§ **What you have to do**: Scan the entries for the word "before" and report how many lines contain it, as a number with no other words.

Source records
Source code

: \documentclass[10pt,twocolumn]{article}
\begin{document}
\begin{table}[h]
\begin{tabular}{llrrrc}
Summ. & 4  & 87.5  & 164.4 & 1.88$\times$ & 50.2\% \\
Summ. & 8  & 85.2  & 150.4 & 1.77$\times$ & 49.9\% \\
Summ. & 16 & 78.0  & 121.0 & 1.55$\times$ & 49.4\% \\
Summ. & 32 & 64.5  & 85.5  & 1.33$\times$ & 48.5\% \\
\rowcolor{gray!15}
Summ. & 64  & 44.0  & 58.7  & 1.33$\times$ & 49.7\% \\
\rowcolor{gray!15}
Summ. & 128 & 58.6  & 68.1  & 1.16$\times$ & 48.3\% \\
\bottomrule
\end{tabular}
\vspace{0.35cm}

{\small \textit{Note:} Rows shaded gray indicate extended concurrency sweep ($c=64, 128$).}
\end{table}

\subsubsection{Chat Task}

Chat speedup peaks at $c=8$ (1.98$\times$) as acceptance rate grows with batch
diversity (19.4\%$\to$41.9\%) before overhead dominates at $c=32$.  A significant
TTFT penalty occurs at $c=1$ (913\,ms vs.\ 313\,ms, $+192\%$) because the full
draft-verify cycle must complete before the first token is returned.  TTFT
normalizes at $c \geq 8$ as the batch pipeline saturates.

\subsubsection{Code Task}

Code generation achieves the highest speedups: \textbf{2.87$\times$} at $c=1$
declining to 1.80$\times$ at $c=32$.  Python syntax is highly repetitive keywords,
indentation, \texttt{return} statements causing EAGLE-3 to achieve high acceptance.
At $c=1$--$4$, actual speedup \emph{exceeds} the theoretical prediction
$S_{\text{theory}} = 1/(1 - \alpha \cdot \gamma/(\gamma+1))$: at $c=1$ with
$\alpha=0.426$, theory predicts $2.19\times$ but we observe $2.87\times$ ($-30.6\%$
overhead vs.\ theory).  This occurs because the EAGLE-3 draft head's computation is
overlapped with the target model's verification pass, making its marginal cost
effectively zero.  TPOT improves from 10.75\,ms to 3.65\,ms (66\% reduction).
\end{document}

§ **Task result**: 2